**TASK DESCRIPTION:** Please count the lines in this listing that include the string "config", and give only the number.

**RECORD SET:**

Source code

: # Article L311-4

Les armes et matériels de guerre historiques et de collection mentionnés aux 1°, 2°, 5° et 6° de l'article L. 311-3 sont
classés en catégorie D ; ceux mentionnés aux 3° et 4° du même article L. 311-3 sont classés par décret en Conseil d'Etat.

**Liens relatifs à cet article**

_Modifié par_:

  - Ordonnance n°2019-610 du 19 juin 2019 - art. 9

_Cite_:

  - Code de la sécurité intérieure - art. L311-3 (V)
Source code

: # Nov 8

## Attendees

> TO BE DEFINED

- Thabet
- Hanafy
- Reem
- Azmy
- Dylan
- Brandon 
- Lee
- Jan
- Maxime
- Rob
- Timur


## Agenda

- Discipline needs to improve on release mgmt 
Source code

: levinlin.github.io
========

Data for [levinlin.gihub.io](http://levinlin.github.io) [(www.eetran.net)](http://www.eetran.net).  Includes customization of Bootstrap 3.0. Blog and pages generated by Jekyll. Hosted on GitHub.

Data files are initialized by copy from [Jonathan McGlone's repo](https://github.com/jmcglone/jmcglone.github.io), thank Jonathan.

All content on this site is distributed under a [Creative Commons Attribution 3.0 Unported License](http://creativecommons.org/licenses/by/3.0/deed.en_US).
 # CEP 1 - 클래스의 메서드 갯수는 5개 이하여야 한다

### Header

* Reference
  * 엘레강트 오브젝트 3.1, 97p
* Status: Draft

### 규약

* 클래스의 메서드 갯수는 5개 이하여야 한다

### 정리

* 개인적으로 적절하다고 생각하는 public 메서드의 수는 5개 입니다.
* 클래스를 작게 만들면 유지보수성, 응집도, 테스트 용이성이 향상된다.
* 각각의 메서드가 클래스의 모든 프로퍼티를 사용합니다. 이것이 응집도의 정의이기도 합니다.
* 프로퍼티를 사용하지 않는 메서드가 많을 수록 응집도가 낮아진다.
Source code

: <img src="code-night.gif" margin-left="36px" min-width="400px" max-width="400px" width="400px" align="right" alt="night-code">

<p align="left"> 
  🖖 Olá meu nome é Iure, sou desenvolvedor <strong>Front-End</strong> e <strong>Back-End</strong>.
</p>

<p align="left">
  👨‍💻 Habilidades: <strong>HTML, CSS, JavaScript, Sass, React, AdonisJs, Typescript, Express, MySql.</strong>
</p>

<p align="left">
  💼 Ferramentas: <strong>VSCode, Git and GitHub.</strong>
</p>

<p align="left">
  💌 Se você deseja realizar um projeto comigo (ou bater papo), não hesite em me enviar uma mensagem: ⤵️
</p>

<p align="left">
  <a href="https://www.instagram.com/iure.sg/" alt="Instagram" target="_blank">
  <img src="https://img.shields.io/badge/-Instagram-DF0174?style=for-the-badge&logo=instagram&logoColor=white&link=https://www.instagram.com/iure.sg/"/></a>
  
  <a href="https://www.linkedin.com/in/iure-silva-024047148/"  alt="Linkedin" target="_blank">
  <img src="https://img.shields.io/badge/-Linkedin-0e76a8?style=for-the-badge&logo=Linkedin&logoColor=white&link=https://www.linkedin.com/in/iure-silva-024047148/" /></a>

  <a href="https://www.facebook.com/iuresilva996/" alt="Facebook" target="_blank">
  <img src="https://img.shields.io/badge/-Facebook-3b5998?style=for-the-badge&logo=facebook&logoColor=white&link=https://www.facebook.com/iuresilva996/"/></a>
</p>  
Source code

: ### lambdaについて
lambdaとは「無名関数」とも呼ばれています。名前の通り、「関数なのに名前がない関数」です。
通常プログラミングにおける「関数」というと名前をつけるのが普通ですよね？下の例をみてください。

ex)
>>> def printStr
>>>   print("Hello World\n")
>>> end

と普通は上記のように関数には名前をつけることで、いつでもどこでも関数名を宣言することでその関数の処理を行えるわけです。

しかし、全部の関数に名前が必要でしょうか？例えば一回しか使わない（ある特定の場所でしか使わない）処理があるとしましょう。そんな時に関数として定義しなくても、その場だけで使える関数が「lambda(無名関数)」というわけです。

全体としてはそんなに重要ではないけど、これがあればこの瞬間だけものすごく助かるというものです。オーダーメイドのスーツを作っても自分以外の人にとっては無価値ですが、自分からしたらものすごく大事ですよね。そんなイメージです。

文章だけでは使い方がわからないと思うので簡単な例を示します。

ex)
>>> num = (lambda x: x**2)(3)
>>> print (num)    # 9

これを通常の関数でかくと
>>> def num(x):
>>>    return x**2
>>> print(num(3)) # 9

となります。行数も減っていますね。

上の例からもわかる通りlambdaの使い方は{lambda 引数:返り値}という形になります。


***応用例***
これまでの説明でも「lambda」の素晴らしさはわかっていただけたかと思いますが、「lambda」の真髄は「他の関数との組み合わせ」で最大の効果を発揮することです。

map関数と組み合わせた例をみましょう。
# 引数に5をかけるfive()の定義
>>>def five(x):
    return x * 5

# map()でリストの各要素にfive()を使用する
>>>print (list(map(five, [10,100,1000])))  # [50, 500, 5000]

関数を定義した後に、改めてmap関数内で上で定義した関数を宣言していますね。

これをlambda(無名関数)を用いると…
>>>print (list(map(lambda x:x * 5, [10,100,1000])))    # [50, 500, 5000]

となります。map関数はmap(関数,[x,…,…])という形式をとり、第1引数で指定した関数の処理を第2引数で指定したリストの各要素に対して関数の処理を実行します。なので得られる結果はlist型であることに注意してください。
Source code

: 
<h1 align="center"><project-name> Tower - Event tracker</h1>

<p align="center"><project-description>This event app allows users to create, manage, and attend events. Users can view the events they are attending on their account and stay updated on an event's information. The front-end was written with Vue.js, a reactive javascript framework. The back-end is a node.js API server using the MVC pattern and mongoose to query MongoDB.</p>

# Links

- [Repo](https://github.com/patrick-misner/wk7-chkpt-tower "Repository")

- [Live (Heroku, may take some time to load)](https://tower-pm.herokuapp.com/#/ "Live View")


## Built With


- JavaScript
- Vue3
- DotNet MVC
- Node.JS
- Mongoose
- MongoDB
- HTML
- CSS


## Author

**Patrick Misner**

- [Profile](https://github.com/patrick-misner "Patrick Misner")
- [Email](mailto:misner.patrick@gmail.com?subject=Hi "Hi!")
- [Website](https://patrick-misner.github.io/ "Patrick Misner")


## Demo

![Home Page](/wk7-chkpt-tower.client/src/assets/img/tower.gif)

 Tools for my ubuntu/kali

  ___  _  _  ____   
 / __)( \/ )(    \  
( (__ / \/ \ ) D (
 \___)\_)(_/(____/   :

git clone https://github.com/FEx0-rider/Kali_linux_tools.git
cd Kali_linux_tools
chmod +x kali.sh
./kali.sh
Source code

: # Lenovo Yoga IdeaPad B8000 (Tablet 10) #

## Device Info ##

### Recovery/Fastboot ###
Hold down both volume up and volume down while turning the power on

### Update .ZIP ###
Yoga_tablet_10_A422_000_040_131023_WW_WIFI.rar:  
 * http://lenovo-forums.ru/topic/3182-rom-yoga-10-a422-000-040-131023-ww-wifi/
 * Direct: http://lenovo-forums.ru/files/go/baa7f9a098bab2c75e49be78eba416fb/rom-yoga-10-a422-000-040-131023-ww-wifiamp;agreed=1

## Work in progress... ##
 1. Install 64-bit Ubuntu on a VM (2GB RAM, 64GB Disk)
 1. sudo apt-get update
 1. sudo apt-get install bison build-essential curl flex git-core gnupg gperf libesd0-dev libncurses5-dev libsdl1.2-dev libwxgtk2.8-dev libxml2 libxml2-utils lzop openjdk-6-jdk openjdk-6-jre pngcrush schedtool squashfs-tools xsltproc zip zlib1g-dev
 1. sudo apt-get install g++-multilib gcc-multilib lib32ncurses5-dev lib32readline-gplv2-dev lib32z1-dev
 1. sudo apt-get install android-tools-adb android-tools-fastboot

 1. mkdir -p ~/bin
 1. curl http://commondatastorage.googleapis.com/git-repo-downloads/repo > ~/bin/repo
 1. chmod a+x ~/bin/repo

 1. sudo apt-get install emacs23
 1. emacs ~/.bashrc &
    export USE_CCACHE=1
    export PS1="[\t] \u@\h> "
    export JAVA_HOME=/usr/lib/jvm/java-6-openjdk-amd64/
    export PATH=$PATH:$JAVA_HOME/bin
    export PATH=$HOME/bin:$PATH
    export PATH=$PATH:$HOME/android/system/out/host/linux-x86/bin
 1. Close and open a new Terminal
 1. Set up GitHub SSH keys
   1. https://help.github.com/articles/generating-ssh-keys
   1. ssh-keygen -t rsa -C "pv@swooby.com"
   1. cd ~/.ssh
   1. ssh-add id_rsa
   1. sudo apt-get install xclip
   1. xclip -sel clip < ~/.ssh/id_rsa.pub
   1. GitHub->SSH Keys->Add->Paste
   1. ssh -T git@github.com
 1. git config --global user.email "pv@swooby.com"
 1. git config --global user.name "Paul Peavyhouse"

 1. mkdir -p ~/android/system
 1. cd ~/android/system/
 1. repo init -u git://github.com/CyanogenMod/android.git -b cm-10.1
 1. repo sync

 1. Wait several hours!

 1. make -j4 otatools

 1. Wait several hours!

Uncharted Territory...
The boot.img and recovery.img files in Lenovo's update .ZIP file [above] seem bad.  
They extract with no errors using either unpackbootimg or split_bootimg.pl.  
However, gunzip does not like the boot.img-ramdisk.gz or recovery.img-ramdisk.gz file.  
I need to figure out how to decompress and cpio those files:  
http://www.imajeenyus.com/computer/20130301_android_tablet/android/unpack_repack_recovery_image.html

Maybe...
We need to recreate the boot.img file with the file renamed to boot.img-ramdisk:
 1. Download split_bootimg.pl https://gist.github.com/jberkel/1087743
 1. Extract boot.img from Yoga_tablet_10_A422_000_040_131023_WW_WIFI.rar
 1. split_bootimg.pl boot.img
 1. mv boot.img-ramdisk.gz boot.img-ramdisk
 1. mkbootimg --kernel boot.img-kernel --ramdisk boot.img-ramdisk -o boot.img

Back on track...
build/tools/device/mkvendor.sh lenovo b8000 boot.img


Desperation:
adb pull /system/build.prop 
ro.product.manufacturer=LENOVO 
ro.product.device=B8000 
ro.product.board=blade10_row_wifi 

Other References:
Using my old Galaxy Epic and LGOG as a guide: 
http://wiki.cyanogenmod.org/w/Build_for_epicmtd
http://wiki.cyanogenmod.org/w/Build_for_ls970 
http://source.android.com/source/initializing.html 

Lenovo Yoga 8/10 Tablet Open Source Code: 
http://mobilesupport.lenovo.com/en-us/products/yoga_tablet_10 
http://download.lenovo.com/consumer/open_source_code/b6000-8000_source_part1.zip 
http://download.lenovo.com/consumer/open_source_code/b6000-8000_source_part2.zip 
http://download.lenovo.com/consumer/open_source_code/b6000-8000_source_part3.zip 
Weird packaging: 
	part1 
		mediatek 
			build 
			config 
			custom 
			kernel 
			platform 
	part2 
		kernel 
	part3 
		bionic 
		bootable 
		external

**REPLY TO THE EXERCISE:** 3